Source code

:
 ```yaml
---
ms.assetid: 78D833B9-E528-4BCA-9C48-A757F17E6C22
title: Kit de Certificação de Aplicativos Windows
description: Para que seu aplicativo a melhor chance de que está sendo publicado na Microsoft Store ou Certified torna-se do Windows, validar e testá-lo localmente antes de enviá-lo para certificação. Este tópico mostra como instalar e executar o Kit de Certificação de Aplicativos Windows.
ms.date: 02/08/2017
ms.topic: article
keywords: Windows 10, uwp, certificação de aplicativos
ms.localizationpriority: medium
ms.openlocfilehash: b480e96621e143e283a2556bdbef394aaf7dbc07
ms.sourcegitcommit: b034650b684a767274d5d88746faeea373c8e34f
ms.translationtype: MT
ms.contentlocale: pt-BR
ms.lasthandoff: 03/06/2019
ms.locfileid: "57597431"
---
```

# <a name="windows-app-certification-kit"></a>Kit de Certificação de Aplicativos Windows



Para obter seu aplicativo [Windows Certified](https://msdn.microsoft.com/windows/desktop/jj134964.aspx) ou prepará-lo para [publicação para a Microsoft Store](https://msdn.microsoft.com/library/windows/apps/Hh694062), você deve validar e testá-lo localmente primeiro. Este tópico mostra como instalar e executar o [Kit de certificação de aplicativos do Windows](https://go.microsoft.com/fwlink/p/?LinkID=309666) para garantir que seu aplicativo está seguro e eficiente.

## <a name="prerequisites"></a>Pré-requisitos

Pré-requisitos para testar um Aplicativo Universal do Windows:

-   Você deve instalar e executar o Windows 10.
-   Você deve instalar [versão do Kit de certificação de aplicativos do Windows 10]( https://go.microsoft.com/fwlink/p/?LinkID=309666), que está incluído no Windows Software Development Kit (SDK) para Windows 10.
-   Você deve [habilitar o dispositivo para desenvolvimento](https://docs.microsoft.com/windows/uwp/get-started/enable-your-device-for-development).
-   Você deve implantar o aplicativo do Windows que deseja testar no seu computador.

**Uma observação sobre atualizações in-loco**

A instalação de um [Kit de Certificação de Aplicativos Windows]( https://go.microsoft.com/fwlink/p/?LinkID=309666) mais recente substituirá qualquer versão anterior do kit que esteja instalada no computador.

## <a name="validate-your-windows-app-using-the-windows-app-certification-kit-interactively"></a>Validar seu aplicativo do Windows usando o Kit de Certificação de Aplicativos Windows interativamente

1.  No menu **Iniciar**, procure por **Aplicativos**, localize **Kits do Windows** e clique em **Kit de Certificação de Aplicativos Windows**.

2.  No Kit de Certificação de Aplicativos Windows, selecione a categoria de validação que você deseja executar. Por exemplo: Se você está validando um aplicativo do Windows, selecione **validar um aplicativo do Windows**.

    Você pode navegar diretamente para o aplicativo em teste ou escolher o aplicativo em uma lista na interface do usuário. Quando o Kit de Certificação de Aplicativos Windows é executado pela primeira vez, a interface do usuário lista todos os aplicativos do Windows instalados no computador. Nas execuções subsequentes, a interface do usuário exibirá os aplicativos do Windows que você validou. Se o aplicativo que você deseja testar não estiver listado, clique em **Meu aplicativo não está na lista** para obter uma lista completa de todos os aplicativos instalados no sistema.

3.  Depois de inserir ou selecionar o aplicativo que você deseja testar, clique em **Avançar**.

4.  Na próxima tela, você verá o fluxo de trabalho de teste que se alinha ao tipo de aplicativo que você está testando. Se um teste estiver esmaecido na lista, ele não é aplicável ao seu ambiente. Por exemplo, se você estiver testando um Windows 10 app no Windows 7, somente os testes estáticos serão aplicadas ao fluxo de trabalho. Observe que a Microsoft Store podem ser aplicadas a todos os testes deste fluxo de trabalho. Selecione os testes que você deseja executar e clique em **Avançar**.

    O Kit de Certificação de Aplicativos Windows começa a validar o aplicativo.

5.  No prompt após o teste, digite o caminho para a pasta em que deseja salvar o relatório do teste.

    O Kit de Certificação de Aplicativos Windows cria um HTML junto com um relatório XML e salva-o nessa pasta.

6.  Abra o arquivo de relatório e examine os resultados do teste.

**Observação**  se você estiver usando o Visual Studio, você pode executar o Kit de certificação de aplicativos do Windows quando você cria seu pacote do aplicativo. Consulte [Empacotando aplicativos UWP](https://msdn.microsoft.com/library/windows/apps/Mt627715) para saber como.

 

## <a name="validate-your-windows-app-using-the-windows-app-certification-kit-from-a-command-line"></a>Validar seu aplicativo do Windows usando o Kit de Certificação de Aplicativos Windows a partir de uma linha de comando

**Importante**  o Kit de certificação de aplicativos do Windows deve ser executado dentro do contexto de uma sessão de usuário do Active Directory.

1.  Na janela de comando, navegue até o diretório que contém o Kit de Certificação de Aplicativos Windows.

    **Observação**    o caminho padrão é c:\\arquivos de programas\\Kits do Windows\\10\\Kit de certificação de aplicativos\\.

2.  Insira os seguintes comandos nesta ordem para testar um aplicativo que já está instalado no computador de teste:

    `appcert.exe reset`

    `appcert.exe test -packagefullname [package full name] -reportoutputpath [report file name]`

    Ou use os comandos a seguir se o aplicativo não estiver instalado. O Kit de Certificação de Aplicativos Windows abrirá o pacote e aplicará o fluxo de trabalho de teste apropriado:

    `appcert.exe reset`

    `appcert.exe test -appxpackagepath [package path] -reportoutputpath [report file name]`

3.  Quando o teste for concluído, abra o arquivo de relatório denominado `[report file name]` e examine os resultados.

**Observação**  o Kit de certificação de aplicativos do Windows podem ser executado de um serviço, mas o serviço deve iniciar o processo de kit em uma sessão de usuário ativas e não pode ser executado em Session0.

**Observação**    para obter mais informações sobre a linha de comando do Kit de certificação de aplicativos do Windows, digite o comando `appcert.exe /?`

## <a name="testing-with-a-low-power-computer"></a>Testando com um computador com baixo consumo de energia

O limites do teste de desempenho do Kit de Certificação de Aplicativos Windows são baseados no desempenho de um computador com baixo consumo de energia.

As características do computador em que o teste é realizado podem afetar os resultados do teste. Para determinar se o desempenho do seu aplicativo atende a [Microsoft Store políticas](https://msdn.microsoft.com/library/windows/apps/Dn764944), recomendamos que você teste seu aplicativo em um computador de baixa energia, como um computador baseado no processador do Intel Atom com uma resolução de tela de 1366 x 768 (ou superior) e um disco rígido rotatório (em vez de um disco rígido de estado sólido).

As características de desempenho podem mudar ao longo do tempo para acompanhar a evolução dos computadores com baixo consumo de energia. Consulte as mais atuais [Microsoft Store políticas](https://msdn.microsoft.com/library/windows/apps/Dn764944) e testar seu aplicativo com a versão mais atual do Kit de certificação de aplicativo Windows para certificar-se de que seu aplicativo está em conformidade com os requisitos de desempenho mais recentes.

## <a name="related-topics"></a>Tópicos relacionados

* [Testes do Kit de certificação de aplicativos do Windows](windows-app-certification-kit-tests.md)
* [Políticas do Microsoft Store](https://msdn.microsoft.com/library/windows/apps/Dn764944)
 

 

Exercise instructions
Copy the stretch of the records above that runs from the line with "uma linha de comando" through the line with "executado em Session0.". Both end lines belong in the copy, and nothing else does.

Written answer
## <a name="validate-your-windows-app-using-the-windows-app-certification-kit-from-a-command-line"></a>Validar seu aplicativo do Windows usando o Kit de Certificação de Aplicativos Windows a partir de uma linha de comando

**Importante**  o Kit de certificação de aplicativos do Windows deve ser executado dentro do contexto de uma sessão de usuário do Active Directory.

1.  Na janela de comando, navegue até o diretório que contém o Kit de Certificação de Aplicativos Windows.

    **Observação**    o caminho padrão é c:\\arquivos de programas\\Kits do Windows\\10\\Kit de certificação de aplicativos\\.

2.  Insira os seguintes comandos nesta ordem para testar um aplicativo que já está instalado no computador de teste:

    `appcert.exe reset`

    `appcert.exe test -packagefullname [package full name] -reportoutputpath [report file name]`

    Ou use os comandos a seguir se o aplicativo não estiver instalado. O Kit de Certificação de Aplicativos Windows abrirá o pacote e aplicará o fluxo de trabalho de teste apropriado:

    `appcert.exe reset`

    `appcert.exe test -appxpackagepath [package path] -reportoutputpath [report file name]`

3.  Quando o teste for concluído, abra o arquivo de relatório denominado `[report file name]` e examine os resultados.

**Observação**  o Kit de certificação de aplicativos do Windows podem ser executado de um serviço, mas o serviço deve iniciar o processo de kit em uma sessão de usuário ativas e não pode ser executado em Session0.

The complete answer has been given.